[DATA FOR ANALYSIS — start]

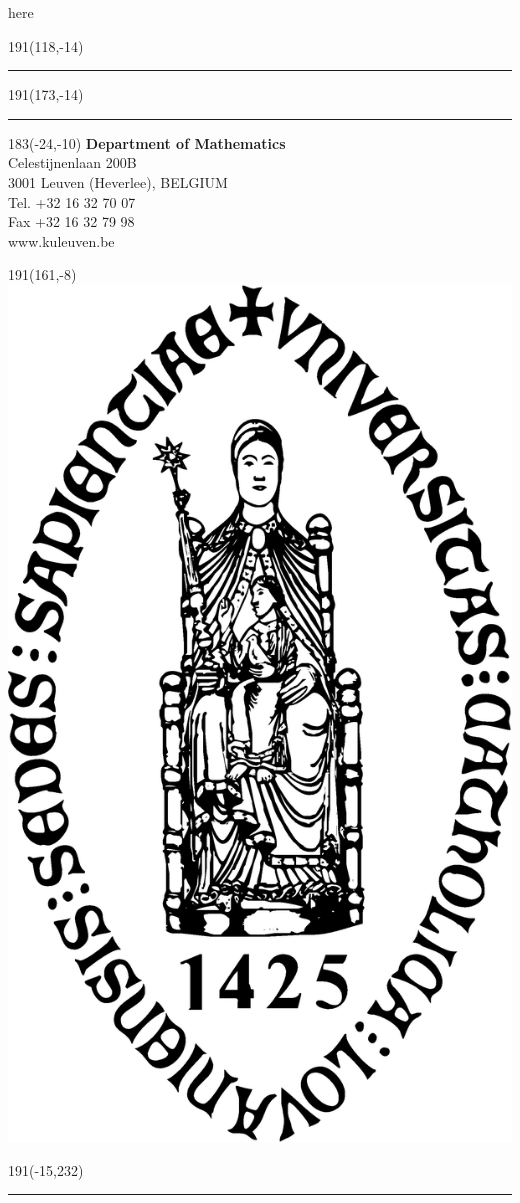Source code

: \documentclass[
  12pt,
  a4paper,
  oneside]{book}
\begin{document}
here



\newpage
\backmatter
\thispagestyle{empty}
\sffamily
%
\begin{textblock}{191}(118,-14)
{\color{blueline}\rule{160pt}{5.5pt}}
\end{textblock}
%
\begin{textblock}{191}(173,-14)
{\color{blueline}\rule{5.5pt}{59pt}}
\end{textblock}
%
\begin{textblock}{183}(-24,-10)
\textblockcolour{}
\flushright
\fontsize{7}{7.5}\selectfont
\textbf{Department of Mathematics}\\
Celestijnenlaan 200B\\
3001 Leuven (Heverlee), BELGIUM\\
Tel. +32 16 32 70 07\\
Fax +32 16 32 79 98\\
www.kuleuven.be\\
\end{textblock}
%
\begin{textblock}{191}(161,-8)
\textblockcolour{}
\includegraphics*[height=16.5truemm]{Images/sedes}
\end{textblock}
%
\begin{textblock}{191}(-15,232)
{\color{bluetitle}\rule{544pt}{55pt}}
\end{textblock}
\end{document}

[DATA FOR ANALYSIS — finish]

TASK TO COMPLETE
Every record above must be repeated exactly, with the pictures dropped.

SOLUTION FOR THIS TASK
Source code

: \documentclass[
  12pt,
  a4paper,
  oneside]{book}
\begin{document}
here



\newpage
\backmatter
\thispagestyle{empty}
\sffamily
%
\begin{textblock}{191}(118,-14)
{\color{blueline}\rule{160pt}{5.5pt}}
\end{textblock}
%
\begin{textblock}{191}(173,-14)
{\color{blueline}\rule{5.5pt}{59pt}}
\end{textblock}
%
\begin{textblock}{183}(-24,-10)
\textblockcolour{}
\flushright
\fontsize{7}{7.5}\selectfont
\textbf{Department of Mathematics}\\
Celestijnenlaan 200B\\
3001 Leuven (Heverlee), BELGIUM\\
Tel. +32 16 32 70 07\\
Fax +32 16 32 79 98\\
www.kuleuven.be\\
\end{textblock}
%
\begin{textblock}{191}(161,-8)
\textblockcolour{}
\includegraphics*[height=16.5truemm]{Images/sedes}
\end{textblock}
%
\begin{textblock}{191}(-15,232)
{\color{bluetitle}\rule{544pt}{55pt}}
\end{textblock}
\end{document}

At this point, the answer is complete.